Dexterous World Models
Abstract
Recent progress in 3D reconstruction has made it easy to create realistic digital twins from everyday environments. However, current digital twins remain largely static—limited to navigation and view synthesis without embodied interactivity. To bridge this gap, we introduce Dexterous World Model (DWM), an scene-action-conditioned video diffusion model enabling embodied interaction within static 3D scenes. Given a static 3D scene rendering and an egocentric hand motion sequence, DWM generates temporally coherent videos depicting plausible human–scene interactions.
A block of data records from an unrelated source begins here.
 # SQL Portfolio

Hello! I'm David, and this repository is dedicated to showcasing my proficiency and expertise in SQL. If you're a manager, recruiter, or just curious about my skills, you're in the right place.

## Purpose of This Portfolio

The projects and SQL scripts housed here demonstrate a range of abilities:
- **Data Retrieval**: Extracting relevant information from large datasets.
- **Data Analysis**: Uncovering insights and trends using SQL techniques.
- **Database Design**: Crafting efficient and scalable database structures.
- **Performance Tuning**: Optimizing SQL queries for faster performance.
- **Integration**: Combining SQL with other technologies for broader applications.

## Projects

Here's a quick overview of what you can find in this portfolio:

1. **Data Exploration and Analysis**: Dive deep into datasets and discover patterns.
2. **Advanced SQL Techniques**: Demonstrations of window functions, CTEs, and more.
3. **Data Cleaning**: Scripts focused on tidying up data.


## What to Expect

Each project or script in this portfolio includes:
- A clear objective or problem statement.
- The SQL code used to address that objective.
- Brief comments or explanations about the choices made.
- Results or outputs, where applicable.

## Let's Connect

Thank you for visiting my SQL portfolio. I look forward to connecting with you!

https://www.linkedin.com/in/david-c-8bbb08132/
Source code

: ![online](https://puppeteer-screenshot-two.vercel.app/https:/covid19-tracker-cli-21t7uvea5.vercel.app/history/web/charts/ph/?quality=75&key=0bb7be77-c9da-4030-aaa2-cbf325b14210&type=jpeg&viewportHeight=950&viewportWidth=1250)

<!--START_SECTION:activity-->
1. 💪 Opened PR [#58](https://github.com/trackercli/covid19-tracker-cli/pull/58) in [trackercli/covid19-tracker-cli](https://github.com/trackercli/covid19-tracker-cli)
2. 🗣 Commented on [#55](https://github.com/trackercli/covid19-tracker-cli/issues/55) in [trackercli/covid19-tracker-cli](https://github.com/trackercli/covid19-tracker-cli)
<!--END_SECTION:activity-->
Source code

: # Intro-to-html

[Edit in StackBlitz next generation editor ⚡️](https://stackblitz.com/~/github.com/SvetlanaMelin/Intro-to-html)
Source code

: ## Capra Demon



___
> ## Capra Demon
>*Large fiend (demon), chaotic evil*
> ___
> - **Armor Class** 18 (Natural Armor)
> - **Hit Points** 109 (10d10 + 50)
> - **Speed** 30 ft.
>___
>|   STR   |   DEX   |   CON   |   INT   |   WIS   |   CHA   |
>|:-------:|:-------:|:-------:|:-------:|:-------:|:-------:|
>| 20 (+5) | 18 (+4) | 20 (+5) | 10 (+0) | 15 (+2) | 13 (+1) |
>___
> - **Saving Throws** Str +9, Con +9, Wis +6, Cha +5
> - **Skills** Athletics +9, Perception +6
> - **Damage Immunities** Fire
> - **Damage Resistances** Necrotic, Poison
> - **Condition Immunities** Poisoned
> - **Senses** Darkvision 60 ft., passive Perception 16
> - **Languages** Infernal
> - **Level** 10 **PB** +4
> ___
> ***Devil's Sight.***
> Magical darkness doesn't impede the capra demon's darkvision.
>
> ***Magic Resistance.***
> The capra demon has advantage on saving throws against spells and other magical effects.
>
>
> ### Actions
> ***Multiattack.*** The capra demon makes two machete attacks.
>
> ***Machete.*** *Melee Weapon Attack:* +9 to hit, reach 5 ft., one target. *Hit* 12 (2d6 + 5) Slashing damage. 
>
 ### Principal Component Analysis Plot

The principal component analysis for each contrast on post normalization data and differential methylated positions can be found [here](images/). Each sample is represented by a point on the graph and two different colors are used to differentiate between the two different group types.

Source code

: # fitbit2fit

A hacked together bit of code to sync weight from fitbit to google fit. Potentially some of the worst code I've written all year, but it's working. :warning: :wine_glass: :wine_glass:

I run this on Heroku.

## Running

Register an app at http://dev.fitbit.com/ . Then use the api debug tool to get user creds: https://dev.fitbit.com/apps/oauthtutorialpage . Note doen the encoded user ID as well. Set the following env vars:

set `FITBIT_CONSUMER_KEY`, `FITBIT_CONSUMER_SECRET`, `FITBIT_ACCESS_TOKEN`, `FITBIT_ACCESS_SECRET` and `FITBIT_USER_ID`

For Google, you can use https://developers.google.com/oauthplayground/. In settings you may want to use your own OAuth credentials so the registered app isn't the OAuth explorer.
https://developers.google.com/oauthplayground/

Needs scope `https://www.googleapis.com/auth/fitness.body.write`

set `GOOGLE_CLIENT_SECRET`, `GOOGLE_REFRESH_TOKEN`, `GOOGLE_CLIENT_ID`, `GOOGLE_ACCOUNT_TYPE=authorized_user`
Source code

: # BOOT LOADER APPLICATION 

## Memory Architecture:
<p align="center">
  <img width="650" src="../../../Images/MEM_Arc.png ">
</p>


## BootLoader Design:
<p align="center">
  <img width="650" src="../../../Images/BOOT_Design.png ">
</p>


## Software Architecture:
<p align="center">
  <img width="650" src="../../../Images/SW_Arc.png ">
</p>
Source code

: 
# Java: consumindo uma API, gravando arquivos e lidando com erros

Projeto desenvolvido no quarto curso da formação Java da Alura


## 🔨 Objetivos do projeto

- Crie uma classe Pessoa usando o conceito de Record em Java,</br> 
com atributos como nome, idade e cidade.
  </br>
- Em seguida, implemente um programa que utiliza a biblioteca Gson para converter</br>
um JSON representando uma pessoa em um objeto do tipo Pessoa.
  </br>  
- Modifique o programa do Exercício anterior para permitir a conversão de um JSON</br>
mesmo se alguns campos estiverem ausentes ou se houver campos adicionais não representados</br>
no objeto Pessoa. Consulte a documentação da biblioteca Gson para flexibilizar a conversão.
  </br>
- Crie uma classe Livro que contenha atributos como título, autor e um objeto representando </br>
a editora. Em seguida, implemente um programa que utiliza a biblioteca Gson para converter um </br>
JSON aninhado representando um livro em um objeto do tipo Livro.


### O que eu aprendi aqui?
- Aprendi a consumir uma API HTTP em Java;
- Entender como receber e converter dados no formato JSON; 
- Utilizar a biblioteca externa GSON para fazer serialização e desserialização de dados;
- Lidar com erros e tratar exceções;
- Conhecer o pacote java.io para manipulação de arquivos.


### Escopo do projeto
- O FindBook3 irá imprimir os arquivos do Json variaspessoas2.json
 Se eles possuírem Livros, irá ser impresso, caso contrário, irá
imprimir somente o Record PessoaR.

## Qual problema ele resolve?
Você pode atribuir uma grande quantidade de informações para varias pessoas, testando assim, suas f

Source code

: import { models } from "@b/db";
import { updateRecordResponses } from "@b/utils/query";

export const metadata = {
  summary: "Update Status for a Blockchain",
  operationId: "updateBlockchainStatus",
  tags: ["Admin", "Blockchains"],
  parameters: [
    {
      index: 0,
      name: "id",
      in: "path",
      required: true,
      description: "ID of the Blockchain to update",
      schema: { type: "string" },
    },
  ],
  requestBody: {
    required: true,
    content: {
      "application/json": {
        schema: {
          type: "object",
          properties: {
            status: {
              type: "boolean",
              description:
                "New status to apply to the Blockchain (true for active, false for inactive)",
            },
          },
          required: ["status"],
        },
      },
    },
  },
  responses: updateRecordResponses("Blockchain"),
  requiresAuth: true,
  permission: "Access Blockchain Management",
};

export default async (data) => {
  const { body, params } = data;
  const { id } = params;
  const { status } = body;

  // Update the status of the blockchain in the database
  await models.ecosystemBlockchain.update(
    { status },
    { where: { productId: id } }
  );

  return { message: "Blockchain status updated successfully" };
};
Our approach conditions video generation on (1) static scene renderings following a specified camera trajectory to ensure spatial consistency, and (2) egocentric hand mesh renderings that encode both geometry and motion cues in the egocentric view to model action-conditioned dynamics directly. We train our model on a synthetic human–scene interaction dataset and real-world object manipulation dataset, then evaluate it across both synthetic and real-world egocentric benchmarks. Experiments demonstrate that DWM enables realistic, physically grounded interactions, such as grasping, opening, or moving objects, while maintaining camera and scene consistency. This framework establishes the first step toward video diffusion-based interactive digital twins, enabling embodied simulation and 3D scene interactivity from egocentric actions.